Entries shown
● ● ● ●

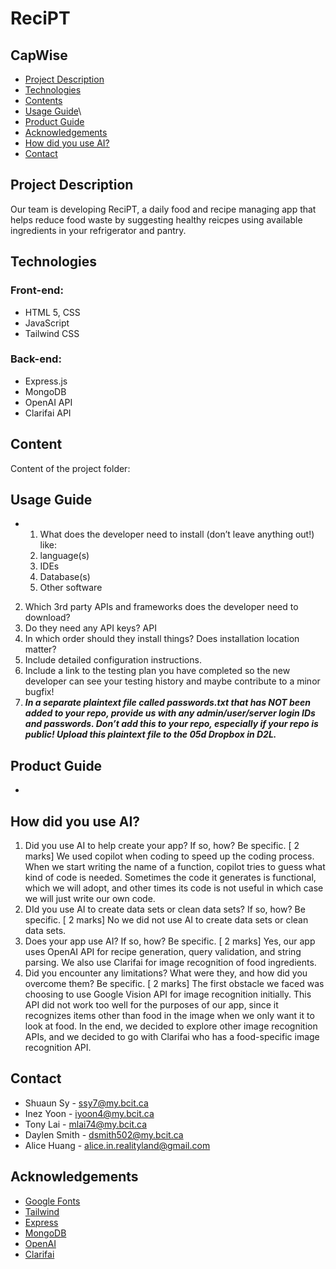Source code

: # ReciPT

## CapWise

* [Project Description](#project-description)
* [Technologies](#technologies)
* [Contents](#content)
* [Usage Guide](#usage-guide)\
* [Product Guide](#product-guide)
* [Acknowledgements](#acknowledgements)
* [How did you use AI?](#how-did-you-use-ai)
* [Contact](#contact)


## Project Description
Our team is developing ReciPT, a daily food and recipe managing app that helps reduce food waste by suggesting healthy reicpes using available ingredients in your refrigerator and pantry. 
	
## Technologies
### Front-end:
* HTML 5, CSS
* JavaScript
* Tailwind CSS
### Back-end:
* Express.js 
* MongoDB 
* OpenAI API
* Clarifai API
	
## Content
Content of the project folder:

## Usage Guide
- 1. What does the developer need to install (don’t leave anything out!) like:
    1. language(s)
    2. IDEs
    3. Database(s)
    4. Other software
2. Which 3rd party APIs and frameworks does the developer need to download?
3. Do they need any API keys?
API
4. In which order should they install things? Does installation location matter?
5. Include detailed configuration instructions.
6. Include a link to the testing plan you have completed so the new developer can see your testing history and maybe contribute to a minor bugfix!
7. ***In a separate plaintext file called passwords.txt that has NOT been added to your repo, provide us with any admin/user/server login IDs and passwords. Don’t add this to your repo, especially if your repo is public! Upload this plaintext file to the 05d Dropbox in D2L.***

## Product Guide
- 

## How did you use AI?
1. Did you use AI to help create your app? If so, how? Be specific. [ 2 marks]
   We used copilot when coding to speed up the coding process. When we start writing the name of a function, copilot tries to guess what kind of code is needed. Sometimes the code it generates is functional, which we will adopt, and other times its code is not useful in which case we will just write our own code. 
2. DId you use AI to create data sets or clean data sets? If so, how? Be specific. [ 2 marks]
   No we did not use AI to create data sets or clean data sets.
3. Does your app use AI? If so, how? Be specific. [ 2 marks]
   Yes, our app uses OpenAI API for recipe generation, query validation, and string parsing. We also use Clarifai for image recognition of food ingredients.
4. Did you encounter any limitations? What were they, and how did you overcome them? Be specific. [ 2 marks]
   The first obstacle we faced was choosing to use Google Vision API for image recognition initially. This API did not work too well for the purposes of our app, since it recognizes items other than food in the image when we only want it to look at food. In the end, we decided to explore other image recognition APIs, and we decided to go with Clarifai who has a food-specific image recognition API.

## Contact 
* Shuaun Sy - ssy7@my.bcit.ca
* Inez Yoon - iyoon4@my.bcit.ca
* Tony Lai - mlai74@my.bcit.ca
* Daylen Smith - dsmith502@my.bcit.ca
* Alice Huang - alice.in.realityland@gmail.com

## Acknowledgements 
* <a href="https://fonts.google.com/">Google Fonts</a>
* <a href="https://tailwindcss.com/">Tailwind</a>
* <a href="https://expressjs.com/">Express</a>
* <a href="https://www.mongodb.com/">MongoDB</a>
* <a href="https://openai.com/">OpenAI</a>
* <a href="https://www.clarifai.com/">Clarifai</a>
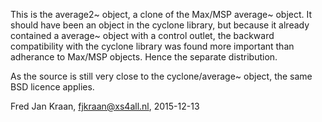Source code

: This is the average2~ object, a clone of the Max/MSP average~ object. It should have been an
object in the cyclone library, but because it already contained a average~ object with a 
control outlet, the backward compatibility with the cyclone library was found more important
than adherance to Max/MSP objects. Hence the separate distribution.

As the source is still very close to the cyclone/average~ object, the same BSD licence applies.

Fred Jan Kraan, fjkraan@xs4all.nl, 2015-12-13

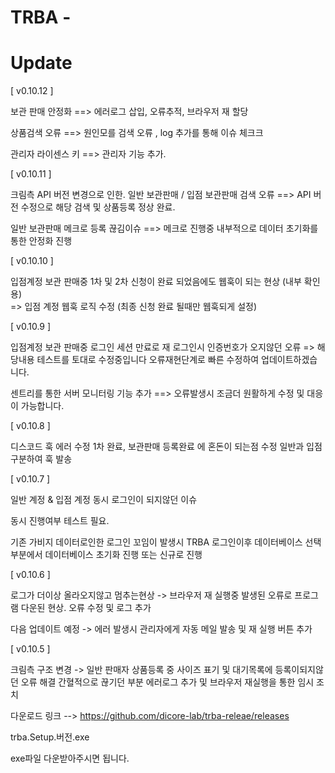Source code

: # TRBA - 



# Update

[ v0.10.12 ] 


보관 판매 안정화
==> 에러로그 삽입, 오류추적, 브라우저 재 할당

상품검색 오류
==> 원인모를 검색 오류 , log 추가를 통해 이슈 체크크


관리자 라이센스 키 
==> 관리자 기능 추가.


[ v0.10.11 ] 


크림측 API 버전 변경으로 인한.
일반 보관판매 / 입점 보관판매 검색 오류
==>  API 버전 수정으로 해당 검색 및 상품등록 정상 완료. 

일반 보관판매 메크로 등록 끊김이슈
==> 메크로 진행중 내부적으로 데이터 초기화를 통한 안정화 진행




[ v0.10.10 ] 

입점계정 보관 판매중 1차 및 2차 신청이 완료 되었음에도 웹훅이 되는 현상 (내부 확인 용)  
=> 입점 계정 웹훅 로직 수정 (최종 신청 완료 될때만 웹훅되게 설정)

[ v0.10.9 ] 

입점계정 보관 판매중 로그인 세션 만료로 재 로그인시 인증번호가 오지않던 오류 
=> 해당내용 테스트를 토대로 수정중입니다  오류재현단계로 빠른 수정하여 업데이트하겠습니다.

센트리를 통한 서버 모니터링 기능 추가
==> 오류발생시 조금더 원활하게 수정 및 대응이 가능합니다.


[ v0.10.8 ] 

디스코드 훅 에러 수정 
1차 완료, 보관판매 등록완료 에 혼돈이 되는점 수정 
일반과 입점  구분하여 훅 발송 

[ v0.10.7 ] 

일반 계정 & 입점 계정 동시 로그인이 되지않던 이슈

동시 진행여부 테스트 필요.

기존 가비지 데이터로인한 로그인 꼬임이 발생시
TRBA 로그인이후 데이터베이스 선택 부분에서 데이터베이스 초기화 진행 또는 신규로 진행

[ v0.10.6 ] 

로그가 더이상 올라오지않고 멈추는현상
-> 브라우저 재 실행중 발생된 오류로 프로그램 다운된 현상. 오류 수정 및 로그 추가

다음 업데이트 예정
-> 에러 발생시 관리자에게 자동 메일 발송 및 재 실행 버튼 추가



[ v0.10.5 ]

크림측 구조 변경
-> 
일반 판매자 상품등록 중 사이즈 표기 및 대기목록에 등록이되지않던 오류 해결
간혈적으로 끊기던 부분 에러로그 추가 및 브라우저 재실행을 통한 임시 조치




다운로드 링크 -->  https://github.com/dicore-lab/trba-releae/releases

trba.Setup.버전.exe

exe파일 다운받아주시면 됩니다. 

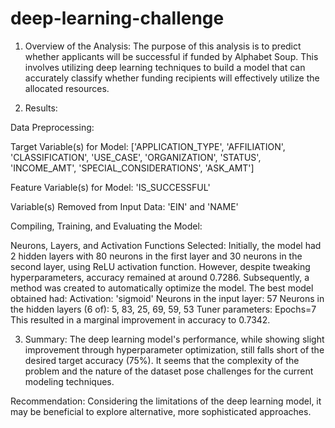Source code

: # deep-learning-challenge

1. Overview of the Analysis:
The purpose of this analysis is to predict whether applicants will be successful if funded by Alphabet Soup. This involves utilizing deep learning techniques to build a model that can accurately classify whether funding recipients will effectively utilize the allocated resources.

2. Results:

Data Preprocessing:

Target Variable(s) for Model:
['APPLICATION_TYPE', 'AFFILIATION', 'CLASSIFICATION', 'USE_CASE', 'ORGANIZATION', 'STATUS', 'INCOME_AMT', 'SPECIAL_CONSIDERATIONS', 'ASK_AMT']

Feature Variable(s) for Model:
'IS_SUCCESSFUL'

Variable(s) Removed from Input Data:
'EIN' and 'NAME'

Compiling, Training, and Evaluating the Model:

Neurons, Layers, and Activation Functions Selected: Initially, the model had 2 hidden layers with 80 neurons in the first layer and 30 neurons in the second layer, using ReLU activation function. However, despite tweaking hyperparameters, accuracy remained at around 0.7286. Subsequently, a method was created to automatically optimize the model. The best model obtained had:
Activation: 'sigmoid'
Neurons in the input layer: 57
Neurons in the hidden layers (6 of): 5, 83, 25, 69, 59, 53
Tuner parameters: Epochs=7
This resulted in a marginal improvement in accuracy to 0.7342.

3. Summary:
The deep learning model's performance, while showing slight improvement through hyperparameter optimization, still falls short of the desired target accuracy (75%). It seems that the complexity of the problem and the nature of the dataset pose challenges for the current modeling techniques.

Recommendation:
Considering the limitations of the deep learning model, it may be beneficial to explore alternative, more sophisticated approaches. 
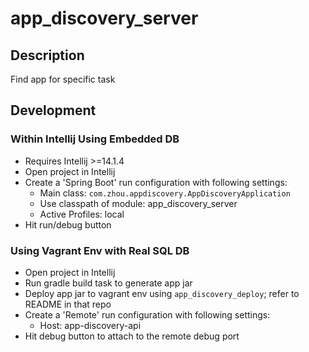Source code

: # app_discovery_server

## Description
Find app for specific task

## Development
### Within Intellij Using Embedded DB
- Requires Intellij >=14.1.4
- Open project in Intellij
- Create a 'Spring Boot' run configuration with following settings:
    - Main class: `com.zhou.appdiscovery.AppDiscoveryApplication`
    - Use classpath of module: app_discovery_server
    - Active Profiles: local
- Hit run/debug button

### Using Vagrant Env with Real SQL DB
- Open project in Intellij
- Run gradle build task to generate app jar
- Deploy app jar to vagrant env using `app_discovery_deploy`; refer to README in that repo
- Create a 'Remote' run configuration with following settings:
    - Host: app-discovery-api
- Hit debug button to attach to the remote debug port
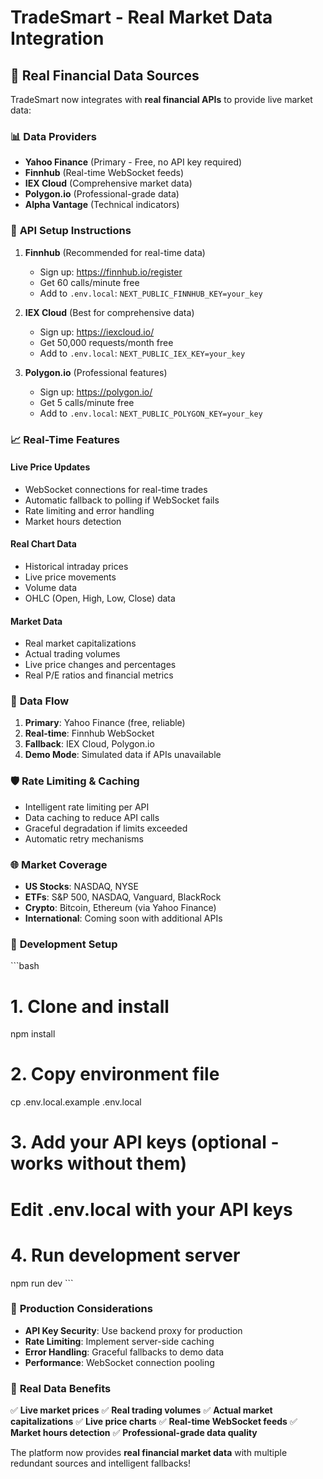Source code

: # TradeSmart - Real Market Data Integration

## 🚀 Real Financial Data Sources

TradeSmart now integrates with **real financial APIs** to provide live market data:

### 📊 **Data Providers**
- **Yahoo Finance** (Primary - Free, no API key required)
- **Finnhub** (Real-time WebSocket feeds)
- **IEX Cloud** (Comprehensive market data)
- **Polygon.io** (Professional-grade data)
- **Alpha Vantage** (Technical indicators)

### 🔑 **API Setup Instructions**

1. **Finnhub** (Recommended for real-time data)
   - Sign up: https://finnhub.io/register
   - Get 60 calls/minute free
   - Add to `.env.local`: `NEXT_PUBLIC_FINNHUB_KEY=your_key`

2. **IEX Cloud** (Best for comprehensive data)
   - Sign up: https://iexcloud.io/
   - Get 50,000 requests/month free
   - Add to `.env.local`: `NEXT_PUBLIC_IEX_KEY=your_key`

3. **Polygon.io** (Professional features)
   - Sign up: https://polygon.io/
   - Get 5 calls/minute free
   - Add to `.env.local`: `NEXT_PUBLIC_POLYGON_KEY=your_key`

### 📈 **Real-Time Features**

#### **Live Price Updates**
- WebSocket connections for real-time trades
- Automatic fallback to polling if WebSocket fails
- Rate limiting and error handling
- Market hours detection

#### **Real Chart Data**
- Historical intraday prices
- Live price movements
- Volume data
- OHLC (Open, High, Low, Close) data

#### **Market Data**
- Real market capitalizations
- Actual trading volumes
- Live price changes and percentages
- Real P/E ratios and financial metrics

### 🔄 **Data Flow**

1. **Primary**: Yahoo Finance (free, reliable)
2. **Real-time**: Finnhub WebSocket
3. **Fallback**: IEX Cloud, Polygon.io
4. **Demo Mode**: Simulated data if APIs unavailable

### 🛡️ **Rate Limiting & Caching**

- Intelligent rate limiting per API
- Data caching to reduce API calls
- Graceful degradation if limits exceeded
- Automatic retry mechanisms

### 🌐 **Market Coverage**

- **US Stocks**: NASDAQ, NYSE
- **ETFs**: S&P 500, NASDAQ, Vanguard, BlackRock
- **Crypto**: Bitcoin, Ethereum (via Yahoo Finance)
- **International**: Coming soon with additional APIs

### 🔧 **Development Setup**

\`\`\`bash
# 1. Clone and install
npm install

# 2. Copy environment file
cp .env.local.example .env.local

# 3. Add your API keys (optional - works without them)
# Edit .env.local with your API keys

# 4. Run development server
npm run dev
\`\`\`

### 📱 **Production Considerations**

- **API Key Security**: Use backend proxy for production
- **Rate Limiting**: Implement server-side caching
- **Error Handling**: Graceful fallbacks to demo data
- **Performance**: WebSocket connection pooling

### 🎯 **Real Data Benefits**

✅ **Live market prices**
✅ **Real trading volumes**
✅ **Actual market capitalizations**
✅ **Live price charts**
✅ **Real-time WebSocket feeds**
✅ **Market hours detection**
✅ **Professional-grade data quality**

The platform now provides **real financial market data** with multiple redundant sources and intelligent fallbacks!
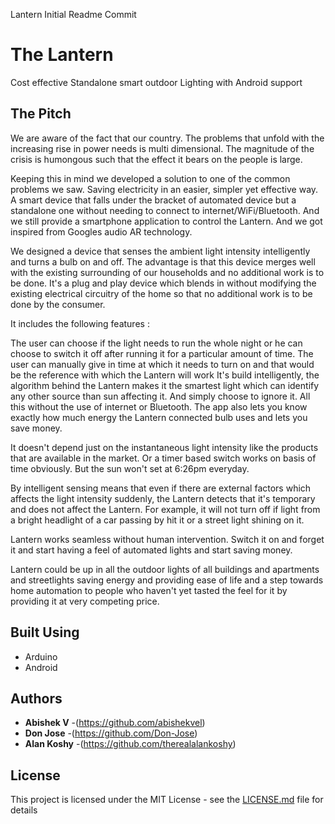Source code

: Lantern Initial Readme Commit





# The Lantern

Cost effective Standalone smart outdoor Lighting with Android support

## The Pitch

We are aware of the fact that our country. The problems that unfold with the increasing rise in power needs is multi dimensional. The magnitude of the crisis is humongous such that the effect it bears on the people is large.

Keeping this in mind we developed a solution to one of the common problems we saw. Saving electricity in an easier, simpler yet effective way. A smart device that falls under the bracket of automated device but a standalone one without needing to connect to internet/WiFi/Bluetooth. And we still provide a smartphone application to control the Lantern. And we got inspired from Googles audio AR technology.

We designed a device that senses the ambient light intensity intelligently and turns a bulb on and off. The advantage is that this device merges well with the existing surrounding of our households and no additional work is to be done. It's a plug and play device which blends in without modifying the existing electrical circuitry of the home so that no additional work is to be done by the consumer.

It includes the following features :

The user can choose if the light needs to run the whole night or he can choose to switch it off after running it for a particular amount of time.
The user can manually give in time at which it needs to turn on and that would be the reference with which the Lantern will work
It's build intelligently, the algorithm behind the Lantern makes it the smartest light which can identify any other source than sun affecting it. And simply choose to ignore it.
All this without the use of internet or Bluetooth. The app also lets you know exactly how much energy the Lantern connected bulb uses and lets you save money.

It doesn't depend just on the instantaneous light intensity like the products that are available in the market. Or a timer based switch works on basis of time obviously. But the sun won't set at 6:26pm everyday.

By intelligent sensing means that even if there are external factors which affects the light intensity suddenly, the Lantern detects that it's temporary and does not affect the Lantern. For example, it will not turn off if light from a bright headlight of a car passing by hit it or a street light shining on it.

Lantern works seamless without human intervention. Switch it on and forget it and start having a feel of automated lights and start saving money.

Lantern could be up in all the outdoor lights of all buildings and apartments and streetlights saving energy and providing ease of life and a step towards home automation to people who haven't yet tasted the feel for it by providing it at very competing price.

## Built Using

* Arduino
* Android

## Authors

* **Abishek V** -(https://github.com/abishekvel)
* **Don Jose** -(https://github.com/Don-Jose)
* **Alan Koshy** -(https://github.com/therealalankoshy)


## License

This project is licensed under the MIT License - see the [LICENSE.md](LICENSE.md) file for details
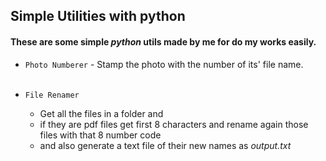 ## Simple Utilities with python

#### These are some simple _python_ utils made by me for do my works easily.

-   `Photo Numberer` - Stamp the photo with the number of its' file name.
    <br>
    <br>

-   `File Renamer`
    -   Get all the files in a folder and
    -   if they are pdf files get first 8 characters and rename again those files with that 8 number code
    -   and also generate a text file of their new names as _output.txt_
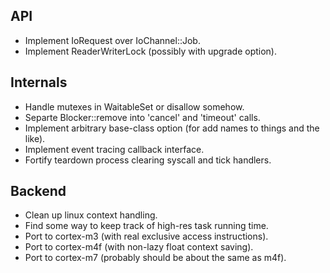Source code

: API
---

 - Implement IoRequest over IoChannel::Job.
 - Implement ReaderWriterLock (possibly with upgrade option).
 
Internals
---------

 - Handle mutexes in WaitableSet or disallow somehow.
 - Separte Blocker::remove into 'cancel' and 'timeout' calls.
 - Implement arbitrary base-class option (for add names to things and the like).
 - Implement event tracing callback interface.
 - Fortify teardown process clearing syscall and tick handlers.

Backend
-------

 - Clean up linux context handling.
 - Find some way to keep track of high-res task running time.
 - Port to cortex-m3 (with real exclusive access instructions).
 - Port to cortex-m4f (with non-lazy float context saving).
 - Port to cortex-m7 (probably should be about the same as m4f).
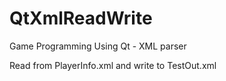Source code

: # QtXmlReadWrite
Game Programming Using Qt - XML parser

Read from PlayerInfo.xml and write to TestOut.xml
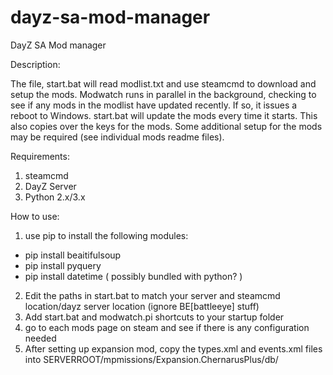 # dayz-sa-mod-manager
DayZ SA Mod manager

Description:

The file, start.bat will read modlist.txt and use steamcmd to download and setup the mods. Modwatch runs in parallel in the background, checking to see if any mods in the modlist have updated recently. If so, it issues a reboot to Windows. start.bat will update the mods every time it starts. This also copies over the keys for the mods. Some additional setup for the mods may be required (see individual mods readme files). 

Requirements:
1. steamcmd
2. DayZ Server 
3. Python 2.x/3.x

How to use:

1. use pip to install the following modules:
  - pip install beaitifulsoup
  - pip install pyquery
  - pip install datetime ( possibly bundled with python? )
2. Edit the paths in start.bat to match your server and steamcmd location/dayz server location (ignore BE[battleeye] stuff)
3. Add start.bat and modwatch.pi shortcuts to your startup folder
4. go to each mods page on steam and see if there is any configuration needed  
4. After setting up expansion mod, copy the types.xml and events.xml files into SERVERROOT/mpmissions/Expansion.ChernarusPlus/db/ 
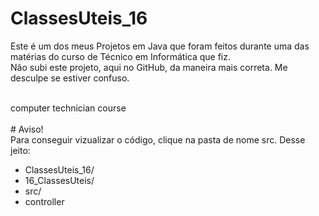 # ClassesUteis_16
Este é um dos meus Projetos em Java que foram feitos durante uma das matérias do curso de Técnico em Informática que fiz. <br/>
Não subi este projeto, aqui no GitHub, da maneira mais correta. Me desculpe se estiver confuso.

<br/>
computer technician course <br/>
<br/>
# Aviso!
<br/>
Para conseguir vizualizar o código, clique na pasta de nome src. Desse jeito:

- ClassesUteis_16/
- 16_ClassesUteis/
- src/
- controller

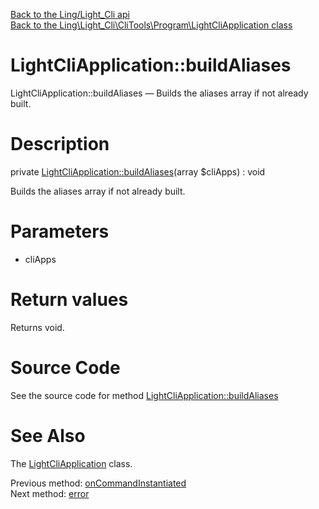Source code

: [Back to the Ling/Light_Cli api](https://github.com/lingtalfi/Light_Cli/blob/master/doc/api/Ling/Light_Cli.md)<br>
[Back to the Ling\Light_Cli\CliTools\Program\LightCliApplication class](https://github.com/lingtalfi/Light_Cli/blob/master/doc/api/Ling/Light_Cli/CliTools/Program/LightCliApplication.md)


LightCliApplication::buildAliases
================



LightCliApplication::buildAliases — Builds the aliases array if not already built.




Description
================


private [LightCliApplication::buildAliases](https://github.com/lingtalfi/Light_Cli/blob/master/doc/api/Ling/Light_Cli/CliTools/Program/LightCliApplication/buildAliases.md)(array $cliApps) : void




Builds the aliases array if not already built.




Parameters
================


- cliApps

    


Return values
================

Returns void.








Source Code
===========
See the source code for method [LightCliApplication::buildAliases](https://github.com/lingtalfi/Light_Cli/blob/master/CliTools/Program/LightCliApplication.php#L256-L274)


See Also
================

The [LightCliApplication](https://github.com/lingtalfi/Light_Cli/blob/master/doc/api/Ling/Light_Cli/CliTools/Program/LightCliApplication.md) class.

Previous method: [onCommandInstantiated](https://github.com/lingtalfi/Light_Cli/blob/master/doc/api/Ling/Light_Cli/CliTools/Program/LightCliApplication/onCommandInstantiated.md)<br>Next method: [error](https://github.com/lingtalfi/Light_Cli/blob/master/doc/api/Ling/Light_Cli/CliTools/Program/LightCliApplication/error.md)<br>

● ● ● ●

Task item
The answer must be one number: how many lines in the records above contain "limitations".

Answer
2